It sort of okay when you only have one system that does binary logs, but what if you have 5 or 10, each with their own log format and little tool that I need to pipe the log file through?
The binary logs also assumes that you actually know where stuff is or that you're not going to look across multiple systems in one go. If you're large enough you'll have logstash/splunk or something similar where you have already de-binarized the log and this become less of an issue.
But for may of us doing a "grep <something> 2014-04-*.log" is something that's just natural and we come a bit hostile if you're trying to take that away.
That being said I think systemd might have a way of just giving you the log in plaintext.
So pipe it to a file and operate on that. Or give the broken tool /dev/stdin as its filename. Or give it a fifo as a filename and "journalctl | /path/to/fifo.
> All the binary logs are going to do is make people have a cronjob to extract them regularly into a readable format.
For those who insist on that, yes.
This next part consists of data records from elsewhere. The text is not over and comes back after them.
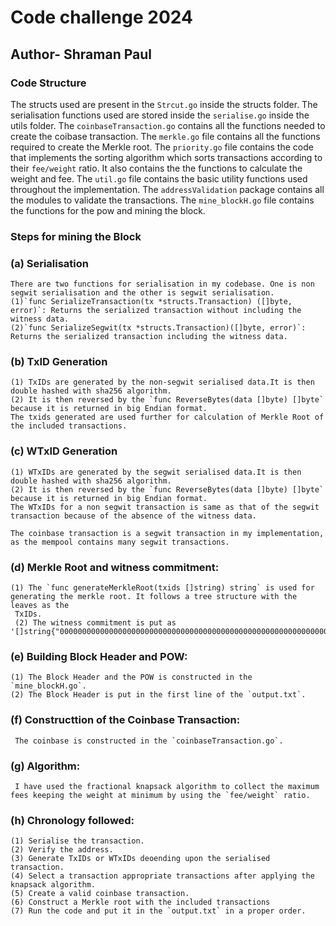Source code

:# **Code challenge 2024**
## **Author- Shraman Paul**

### Code Structure
The structs used are present in the `Strcut.go` inside the structs folder.
The serialisation functions used are stored inside the `serialise.go` inside the utils folder.
The `coinbaseTransaction.go` contains all the functions needed to create the coibase transaction.
The `merkle.go` file contains all the functions required to create the Merkle root.
The `priority.go` file contains the code that implements the sorting algorithm which sorts transactions according to their `fee/weight` ratio.
It also contains the the functions to calculate the weight and fee.
The `util.go` file contains the basic utility functions used throughout the implementation.
The `addressValidation` package contains all the modules to validate the transactions.
The `mine_blockH.go` file contains the functions for the pow and mining the block.

### Steps for mining the Block

### (a) Serialisation
    There are two functions for serialisation in my codebase. One is non segwit serialisation and the other is segwit serialisation.
    (1)`func SerializeTransaction(tx *structs.Transaction) ([]byte, error)`: Returns the serialized transaction without including the witness data. 
    (2)`func SerializeSegwit(tx *structs.Transaction)([]byte, error)`: Returns the serialized transaction including the witness data.

### (b) TxID Generation
    (1) TxIDs are generated by the non-segwit serialised data.It is then double hashed with sha256 algorithm.
    (2) It is then reversed by the `func ReverseBytes(data []byte) []byte` because it is returned in big Endian format.
    The txids generated are used further for calculation of Merkle Root of the included transactions.

### (c) WTxID Generation
    (1) WTxIDs are generated by the segwit serialised data.It is then double hashed with sha256 algorithm.
    (2) It is then reversed by the `func ReverseBytes(data []byte) []byte` because it is returned in big Endian format.
    The WTxIDs for a non segwit transaction is same as that of the segwit transaction because of the absence of the witness data. 

    The coinbase transaction is a segwit transaction in my implementation, as the mempool contains many segwit transactions.

### (d) Merkle Root and witness commitment:
    (1) The `func generateMerkleRoot(txids []string) string` is used for generating the merkle root. It follows a tree structure with the leaves as the 
     TxIDs.
     (2) The witness commitment is put as '[]string{"0000000000000000000000000000000000000000000000000000000000000000"}'.

### (e) Building Block Header and POW:
    (1) The Block Header and the POW is constructed in the `mine_blockH.go`.
    (2) The Block Header is put in the first line of the `output.txt`.

### (f) Constructtion of the Coinbase Transaction:
     The coinbase is constructed in the `coinbaseTransaction.go`.

### (g) Algorithm:
     I have used the fractional knapsack algorithm to collect the maximum fees keeping the weight at minimum by using the `fee/weight` ratio.

### (h) Chronology followed:
    (1) Serialise the transaction.
    (2) Verify the address.
    (3) Generate TxIDs or WTxIDs deoending upon the serialised transaction.
    (4) Select a transaction appropriate transactions after applying the knapsack algorithm.
    (5) Create a valid coinbase transaction.
    (6) Construct a Merkle root with the included transactions
    (7) Run the code and put it in the `output.txt` in a proper order.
Most of them will presumably have logrotate set up anyway, so it's hardly more complexity. Or you can run a syslog, and trivially set up systemd to forward the log entries to that.
Meanwhile the rest of us will enjoy the ability to do things like specify a start and end time with command line switches when trying to find stuff in the log, filter by priority, filter by user, filter by pid. seeing only data since last boot, get the journal as JSON instead of having to rely on brittle text parsing of entries that contains less information.
Regarding the last point, here's an example of an entry from journalctl -o json-pretty:
> All the binary logs are going to do is make people have a cronjob to extract them regularly into a readable format.
Actually, they won't. Because journald has the relevant functionality built-in -- that is, it can automatically stream out the logs in any format you choose, including ones understood by rsyslogd, and if you really just don't like journald, you can just turn off it's storage and turn it into nothing but a shim.